If you host a party at your house or apartment, you may be legally accountable for what happens during and after the event and ultimately you have the personal and/or organizational responsibility to create a safe and healthy social environment for your guests. High risk drinking drinking, illegal drug use, fights, sexual assault and property damage are just a few of the issues that you may responsible for as a host.

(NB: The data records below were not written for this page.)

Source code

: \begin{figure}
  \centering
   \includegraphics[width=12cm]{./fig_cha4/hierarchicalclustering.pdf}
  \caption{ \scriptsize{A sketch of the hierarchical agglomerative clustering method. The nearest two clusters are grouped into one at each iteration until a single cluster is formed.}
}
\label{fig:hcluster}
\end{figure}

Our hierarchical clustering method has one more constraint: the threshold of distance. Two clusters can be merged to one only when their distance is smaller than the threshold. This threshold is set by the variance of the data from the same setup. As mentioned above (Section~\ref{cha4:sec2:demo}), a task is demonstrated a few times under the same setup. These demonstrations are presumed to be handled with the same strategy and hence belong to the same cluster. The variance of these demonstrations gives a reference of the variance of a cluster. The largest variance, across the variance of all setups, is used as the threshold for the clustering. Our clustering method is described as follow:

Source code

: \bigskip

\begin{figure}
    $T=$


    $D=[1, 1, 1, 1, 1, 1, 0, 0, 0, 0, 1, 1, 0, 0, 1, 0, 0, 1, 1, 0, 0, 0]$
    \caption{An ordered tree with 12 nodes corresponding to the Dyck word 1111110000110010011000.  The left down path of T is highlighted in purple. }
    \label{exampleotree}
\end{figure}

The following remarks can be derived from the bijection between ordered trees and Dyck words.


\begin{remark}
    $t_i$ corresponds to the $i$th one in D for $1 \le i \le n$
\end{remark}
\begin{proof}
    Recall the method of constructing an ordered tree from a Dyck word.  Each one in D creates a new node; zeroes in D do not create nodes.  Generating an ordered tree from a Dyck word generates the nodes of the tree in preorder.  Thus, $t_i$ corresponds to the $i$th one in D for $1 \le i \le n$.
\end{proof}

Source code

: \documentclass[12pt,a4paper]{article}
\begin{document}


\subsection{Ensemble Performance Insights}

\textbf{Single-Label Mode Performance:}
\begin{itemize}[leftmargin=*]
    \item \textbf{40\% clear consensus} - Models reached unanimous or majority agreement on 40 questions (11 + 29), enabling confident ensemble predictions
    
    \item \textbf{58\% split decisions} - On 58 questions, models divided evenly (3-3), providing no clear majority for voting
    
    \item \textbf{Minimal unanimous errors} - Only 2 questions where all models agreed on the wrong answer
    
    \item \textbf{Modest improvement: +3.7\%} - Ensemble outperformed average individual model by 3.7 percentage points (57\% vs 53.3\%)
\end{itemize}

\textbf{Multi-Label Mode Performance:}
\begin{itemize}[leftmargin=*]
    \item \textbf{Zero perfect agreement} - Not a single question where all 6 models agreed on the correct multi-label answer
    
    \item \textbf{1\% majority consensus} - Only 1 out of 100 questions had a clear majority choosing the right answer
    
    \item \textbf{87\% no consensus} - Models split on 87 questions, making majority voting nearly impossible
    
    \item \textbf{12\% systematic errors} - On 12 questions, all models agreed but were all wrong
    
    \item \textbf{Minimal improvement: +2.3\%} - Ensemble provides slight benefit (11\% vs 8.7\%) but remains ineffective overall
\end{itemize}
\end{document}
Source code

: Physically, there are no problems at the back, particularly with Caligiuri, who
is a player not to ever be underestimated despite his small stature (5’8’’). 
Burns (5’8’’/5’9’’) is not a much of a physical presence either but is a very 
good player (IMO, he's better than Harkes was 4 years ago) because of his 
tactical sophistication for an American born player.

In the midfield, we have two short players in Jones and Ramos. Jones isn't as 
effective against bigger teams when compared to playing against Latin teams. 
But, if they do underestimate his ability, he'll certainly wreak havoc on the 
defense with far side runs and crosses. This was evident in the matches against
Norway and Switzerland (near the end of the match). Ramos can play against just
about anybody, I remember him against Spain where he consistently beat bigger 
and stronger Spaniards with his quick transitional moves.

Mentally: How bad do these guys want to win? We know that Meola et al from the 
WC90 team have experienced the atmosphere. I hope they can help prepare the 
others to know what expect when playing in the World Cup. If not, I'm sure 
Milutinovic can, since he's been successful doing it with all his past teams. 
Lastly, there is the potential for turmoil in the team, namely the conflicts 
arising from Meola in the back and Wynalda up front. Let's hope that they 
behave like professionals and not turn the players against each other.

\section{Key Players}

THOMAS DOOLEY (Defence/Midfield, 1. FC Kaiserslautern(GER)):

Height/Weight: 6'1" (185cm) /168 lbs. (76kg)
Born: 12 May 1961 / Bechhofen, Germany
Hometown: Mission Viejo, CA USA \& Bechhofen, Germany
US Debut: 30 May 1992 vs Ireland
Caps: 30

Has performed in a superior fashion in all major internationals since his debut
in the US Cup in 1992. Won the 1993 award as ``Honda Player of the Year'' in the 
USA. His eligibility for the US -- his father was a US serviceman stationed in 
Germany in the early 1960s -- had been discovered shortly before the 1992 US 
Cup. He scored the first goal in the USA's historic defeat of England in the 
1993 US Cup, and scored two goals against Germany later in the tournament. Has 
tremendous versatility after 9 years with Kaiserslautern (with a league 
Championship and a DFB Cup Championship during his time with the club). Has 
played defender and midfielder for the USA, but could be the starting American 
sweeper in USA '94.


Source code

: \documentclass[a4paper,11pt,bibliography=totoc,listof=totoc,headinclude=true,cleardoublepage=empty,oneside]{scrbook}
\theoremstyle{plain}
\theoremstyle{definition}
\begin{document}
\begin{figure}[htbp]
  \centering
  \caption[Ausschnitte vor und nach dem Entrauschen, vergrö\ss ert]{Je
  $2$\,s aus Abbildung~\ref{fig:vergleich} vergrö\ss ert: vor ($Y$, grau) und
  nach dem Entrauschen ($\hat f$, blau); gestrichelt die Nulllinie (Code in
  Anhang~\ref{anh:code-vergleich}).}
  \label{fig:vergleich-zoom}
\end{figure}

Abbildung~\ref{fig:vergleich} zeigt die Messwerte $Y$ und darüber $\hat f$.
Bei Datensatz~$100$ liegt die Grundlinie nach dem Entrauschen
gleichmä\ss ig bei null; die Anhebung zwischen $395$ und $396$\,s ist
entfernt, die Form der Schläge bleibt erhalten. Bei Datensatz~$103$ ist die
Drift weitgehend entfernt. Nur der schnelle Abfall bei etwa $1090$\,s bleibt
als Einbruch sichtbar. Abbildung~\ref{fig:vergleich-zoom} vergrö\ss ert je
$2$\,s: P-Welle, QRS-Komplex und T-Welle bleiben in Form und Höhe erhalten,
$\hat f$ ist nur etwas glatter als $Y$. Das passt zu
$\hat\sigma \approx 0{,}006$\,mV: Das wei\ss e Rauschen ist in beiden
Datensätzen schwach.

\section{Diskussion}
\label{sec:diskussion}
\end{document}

Some common scenarios that might get a host in trouble with their landlord, neighbors, police, or fire marshals include:
- Intoxicated guests causing problems
- Charging a cover or selling cups for alcohol
- Having <21 guests drinking at the party
- Loud and unreasonable noise
- Crowds too large for the property so guests spill into yard or street
- Trash gets thrown all over yard or streets
- Cars parked illegally
Here are some things you can do before a party to reduce risk and be a responsible host:
- Familiarize yourself with North Carolina law and local ordinances, The Instrument/Honor Code, and your lease agreement to make sure you are on the right side of the law and your responsibilities as a student and tenant.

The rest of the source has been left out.